Dataset entries:
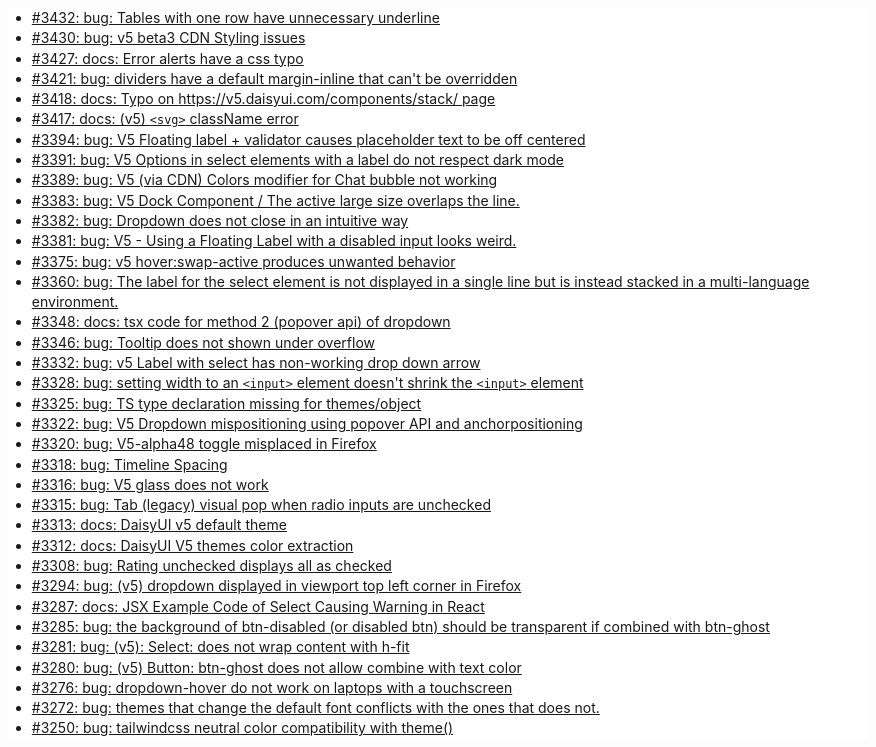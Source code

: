 *   [#3432: bug: Tables with one row have unnecessary underline](https://github.com/saadeghi/daisyui/issues/#3432)
*   [#3430: bug: v5 beta3 CDN Styling issues](https://github.com/saadeghi/daisyui/issues/#3430)
*   [#3427: docs: Error alerts have a css typo](https://github.com/saadeghi/daisyui/issues/#3427)
*   [#3421: bug: dividers have a default margin-inline that can't be overridden](https://github.com/saadeghi/daisyui/issues/#3421)
*   [#3418: docs: Typo on https://v5.daisyui.com/components/stack/ page](https://github.com/saadeghi/daisyui/issues/#3418)
*   [#3417: docs: (v5) `<svg>` className error](https://github.com/saadeghi/daisyui/issues/#3417)
*   [#3394: bug: V5 Floating label + validator causes placeholder text to be off centered](https://github.com/saadeghi/daisyui/issues/#3394)
*   [#3391: bug: V5 Options in select elements with a label do not respect dark mode](https://github.com/saadeghi/daisyui/issues/#3391)
*   [#3389: bug: V5 (via CDN) Colors modifier for Chat bubble not working](https://github.com/saadeghi/daisyui/issues/#3389)
*   [#3383: bug: V5 Dock Component / The active large size overlaps the line.](https://github.com/saadeghi/daisyui/issues/#3383)
*   [#3382: bug: Dropdown does not close in an intuitive way](https://github.com/saadeghi/daisyui/issues/#3382)
*   [#3381: bug: V5 - Using a Floating Label with a disabled input looks weird.](https://github.com/saadeghi/daisyui/issues/#3381)
*   [#3375: bug: v5 hover:swap-active produces unwanted behavior](https://github.com/saadeghi/daisyui/issues/#3375)
*   [#3360: bug: The label for the select element is not displayed in a single line but is instead stacked in a multi-language environment.](https://github.com/saadeghi/daisyui/issues/#3360)
*   [#3348: docs: tsx code for method 2 (popover api) of dropdown](https://github.com/saadeghi/daisyui/issues/3348)
*   [#3346: bug: Tooltip does not shown under overflow](https://github.com/saadeghi/daisyui/issues/3346)
*   [#3332: bug: v5 Label with select has non-working drop down arrow](https://github.com/saadeghi/daisyui/issues/3332)
*   [#3328: bug: setting width to an `<input>` element doesn't shrink the `<input>` element](https://github.com/saadeghi/daisyui/issues/3328)
*   [#3325: bug: TS type declaration missing for themes/object](https://github.com/saadeghi/daisyui/issues/3325)
*   [#3322: bug: V5 Dropdown mispositioning using popover API and anchorpositioning](https://github.com/saadeghi/daisyui/issues/3322)
*   [#3320: bug: V5-alpha48 toggle misplaced in Firefox](https://github.com/saadeghi/daisyui/issues/3320)
*   [#3318: bug: Timeline Spacing](https://github.com/saadeghi/daisyui/issues/3318)
*   [#3316: bug: V5 glass does not work](https://github.com/saadeghi/daisyui/issues/3316)
*   [#3315: bug: Tab (legacy) visual pop when radio inputs are unchecked](https://github.com/saadeghi/daisyui/issues/3315)
*   [#3313: docs: DaisyUI v5 default theme](https://github.com/saadeghi/daisyui/issues/3313)
*   [#3312: docs: DaisyUI V5 themes color extraction](https://github.com/saadeghi/daisyui/issues/3312)
*   [#3308: bug: Rating unchecked displays all as checked](https://github.com/saadeghi/daisyui/issues/3308)
*   [#3294: bug: (v5) dropdown displayed in viewport top left corner in Firefox](https://github.com/saadeghi/daisyui/issues/3294)
*   [#3287: docs: JSX Example Code of Select Causing Warning in React](https://github.com/saadeghi/daisyui/issues/3287)
*   [#3285: bug: the background of btn-disabled (or disabled btn) should be transparent if combined with btn-ghost](https://github.com/saadeghi/daisyui/issues/3285)
*   [#3281: bug: (v5): Select: does not wrap content with h-fit](https://github.com/saadeghi/daisyui/issues/3281)
*   [#3280: bug: (v5) Button: btn-ghost does not allow combine with text color](https://github.com/saadeghi/daisyui/issues/3280)
*   [#3276: bug: dropdown-hover do not work on laptops with a touchscreen](https://github.com/saadeghi/daisyui/issues/3276)
*   [#3272: bug: themes that change the default font conflicts with the ones that does not.](https://github.com/saadeghi/daisyui/issues/3272)
*   [#3250: bug: tailwindcss neutral color compatibility with theme()](https://github.com/saadeghi/daisyui/issues/3250)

Your assignment
The entries above are to be reproduced exactly, with the pictures dropped.

Response box
Source code

: *   [#3432: bug: Tables with one row have unnecessary underline](https://github.com/saadeghi/daisyui/issues/#3432)
*   [#3430: bug: v5 beta3 CDN Styling issues](https://github.com/saadeghi/daisyui/issues/#3430)
*   [#3427: docs: Error alerts have a css typo](https://github.com/saadeghi/daisyui/issues/#3427)
*   [#3421: bug: dividers have a default margin-inline that can't be overridden](https://github.com/saadeghi/daisyui/issues/#3421)
*   [#3418: docs: Typo on https://v5.daisyui.com/components/stack/ page](https://github.com/saadeghi/daisyui/issues/#3418)
*   [#3417: docs: (v5) `<svg>` className error](https://github.com/saadeghi/daisyui/issues/#3417)
*   [#3394: bug: V5 Floating label + validator causes placeholder text to be off centered](https://github.com/saadeghi/daisyui/issues/#3394)
*   [#3391: bug: V5 Options in select elements with a label do not respect dark mode](https://github.com/saadeghi/daisyui/issues/#3391)
*   [#3389: bug: V5 (via CDN) Colors modifier for Chat bubble not working](https://github.com/saadeghi/daisyui/issues/#3389)
*   [#3383: bug: V5 Dock Component / The active large size overlaps the line.](https://github.com/saadeghi/daisyui/issues/#3383)
*   [#3382: bug: Dropdown does not close in an intuitive way](https://github.com/saadeghi/daisyui/issues/#3382)
*   [#3381: bug: V5 - Using a Floating Label with a disabled input looks weird.](https://github.com/saadeghi/daisyui/issues/#3381)
*   [#3375: bug: v5 hover:swap-active produces unwanted behavior](https://github.com/saadeghi/daisyui/issues/#3375)
*   [#3360: bug: The label for the select element is not displayed in a single line but is instead stacked in a multi-language environment.](https://github.com/saadeghi/daisyui/issues/#3360)
*   [#3348: docs: tsx code for method 2 (popover api) of dropdown](https://github.com/saadeghi/daisyui/issues/3348)
*   [#3346: bug: Tooltip does not shown under overflow](https://github.com/saadeghi/daisyui/issues/3346)
*   [#3332: bug: v5 Label with select has non-working drop down arrow](https://github.com/saadeghi/daisyui/issues/3332)
*   [#3328: bug: setting width to an `<input>` element doesn't shrink the `<input>` element](https://github.com/saadeghi/daisyui/issues/3328)
*   [#3325: bug: TS type declaration missing for themes/object](https://github.com/saadeghi/daisyui/issues/3325)
*   [#3322: bug: V5 Dropdown mispositioning using popover API and anchorpositioning](https://github.com/saadeghi/daisyui/issues/3322)
*   [#3320: bug: V5-alpha48 toggle misplaced in Firefox](https://github.com/saadeghi/daisyui/issues/3320)
*   [#3318: bug: Timeline Spacing](https://github.com/saadeghi/daisyui/issues/3318)
*   [#3316: bug: V5 glass does not work](https://github.com/saadeghi/daisyui/issues/3316)
*   [#3315: bug: Tab (legacy) visual pop when radio inputs are unchecked](https://github.com/saadeghi/daisyui/issues/3315)
*   [#3313: docs: DaisyUI v5 default theme](https://github.com/saadeghi/daisyui/issues/3313)
*   [#3312: docs: DaisyUI V5 themes color extraction](https://github.com/saadeghi/daisyui/issues/3312)
*   [#3308: bug: Rating unchecked displays all as checked](https://github.com/saadeghi/daisyui/issues/3308)
*   [#3294: bug: (v5) dropdown displayed in viewport top left corner in Firefox](https://github.com/saadeghi/daisyui/issues/3294)
*   [#3287: docs: JSX Example Code of Select Causing Warning in React](https://github.com/saadeghi/daisyui/issues/3287)
*   [#3285: bug: the background of btn-disabled (or disabled btn) should be transparent if combined with btn-ghost](https://github.com/saadeghi/daisyui/issues/3285)
*   [#3281: bug: (v5): Select: does not wrap content with h-fit](https://github.com/saadeghi/daisyui/issues/3281)
*   [#3280: bug: (v5) Button: btn-ghost does not allow combine with text color](https://github.com/saadeghi/daisyui/issues/3280)
*   [#3276: bug: dropdown-hover do not work on laptops with a touchscreen](https://github.com/saadeghi/daisyui/issues/3276)
*   [#3272: bug: themes that change the default font conflicts with the ones that does not.](https://github.com/saadeghi/daisyui/issues/3272)
*   [#3250: bug: tailwindcss neutral color compatibility with theme()](https://github.com/saadeghi/daisyui/issues/3250)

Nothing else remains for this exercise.